*Exercise details*
Search the data for "when". Return each matching line.
● ● ● ● ●
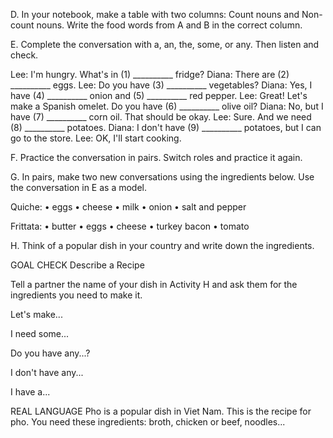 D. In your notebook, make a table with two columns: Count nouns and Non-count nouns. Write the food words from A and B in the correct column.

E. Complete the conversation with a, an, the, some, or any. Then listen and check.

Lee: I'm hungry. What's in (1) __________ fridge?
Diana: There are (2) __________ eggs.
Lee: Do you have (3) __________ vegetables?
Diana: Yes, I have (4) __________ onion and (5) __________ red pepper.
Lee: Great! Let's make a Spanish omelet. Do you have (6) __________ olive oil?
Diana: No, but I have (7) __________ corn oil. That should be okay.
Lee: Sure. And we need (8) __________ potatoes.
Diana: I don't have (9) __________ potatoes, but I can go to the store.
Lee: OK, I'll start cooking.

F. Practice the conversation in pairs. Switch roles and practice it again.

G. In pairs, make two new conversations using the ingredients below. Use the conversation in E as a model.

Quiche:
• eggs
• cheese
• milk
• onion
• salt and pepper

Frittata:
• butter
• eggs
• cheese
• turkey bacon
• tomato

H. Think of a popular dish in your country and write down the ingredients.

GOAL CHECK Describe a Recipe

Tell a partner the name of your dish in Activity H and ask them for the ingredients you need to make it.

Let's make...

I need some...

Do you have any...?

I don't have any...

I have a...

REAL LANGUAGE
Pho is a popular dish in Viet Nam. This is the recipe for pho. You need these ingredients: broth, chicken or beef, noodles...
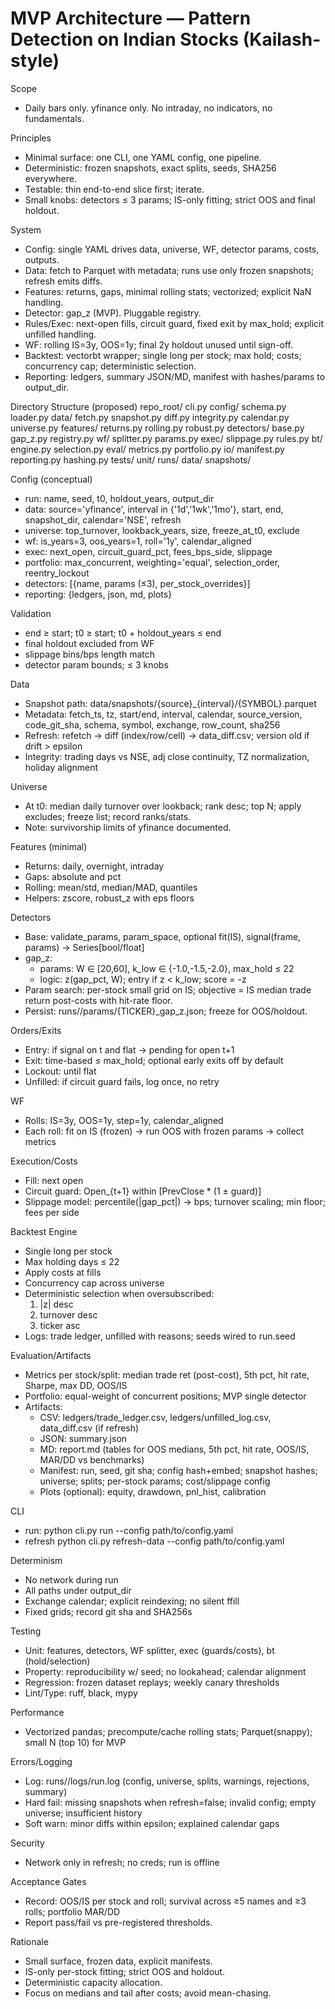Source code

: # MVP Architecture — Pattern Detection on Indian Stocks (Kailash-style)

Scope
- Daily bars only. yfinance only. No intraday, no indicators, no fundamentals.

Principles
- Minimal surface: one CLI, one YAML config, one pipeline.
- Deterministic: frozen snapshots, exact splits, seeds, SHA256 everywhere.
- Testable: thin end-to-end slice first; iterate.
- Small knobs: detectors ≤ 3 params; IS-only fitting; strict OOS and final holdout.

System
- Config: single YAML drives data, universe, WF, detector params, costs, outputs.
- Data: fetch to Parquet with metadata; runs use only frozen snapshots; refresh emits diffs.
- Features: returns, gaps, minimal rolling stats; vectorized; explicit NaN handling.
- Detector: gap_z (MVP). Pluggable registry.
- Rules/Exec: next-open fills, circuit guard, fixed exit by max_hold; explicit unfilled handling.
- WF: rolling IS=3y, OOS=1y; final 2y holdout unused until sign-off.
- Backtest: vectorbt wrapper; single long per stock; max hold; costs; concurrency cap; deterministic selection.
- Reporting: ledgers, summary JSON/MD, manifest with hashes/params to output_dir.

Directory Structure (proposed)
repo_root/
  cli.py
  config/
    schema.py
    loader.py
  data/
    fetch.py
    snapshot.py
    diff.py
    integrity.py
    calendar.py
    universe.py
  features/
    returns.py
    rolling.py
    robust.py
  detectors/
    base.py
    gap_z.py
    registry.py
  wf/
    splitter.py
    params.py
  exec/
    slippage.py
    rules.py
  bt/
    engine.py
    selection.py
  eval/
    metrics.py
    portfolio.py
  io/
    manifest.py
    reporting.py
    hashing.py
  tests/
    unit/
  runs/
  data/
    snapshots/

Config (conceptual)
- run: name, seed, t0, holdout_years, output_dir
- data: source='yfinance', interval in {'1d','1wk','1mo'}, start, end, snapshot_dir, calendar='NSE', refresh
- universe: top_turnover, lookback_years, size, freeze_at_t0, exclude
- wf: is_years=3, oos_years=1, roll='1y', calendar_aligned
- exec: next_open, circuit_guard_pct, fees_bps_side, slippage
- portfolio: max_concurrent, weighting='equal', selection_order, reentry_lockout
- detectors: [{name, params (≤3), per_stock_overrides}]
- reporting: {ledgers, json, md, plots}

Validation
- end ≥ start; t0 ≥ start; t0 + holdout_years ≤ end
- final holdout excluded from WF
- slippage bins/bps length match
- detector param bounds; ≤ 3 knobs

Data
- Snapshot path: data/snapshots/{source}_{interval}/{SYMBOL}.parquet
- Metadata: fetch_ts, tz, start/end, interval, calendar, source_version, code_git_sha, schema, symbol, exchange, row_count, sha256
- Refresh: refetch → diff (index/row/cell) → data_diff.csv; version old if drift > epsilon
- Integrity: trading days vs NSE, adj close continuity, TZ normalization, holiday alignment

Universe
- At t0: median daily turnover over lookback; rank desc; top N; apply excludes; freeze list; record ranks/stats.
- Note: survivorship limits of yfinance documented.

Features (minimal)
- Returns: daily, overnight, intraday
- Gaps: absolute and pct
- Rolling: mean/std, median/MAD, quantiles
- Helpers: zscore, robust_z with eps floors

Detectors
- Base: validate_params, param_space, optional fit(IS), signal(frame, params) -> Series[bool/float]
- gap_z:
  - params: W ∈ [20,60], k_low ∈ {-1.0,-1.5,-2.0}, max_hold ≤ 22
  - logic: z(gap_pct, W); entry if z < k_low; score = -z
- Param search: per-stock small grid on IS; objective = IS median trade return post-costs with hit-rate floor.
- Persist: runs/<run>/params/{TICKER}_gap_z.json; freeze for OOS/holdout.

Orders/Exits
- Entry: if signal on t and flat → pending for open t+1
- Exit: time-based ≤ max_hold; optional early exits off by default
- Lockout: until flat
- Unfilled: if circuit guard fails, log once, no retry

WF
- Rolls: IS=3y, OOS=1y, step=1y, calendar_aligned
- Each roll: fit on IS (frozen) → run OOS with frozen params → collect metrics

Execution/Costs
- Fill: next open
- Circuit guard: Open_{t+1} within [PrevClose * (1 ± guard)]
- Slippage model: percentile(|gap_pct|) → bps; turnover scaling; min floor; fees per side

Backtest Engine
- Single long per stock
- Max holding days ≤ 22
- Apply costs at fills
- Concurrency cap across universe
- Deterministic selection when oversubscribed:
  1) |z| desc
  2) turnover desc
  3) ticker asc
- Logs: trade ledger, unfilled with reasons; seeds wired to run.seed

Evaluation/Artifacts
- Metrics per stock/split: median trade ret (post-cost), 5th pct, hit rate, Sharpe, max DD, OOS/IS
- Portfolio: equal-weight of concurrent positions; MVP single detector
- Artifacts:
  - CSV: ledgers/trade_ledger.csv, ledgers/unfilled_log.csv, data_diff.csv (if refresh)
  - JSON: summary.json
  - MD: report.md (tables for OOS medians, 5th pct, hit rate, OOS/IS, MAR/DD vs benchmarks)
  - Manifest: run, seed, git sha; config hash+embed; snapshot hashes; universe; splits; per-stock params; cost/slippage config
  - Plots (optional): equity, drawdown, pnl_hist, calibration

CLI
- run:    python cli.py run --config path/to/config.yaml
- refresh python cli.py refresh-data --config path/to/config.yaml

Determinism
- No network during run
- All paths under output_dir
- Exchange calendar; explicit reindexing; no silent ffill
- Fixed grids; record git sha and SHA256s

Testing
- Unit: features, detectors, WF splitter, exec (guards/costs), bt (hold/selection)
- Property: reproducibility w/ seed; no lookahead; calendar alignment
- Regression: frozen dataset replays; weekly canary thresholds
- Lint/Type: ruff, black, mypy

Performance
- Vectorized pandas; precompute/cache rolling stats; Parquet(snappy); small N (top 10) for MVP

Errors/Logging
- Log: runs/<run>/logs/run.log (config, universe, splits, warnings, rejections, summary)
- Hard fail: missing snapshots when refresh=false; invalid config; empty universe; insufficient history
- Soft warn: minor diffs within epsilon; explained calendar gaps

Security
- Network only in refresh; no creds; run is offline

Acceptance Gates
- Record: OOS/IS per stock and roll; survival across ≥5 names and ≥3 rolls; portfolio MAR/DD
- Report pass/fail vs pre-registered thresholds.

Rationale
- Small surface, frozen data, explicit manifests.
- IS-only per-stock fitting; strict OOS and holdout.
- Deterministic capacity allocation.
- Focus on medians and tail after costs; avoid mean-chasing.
● ● ● ● ●
*Response area*
- Deterministic selection when oversubscribed:
- Hard fail: missing snapshots when refresh=false; invalid config; empty universe; insufficient history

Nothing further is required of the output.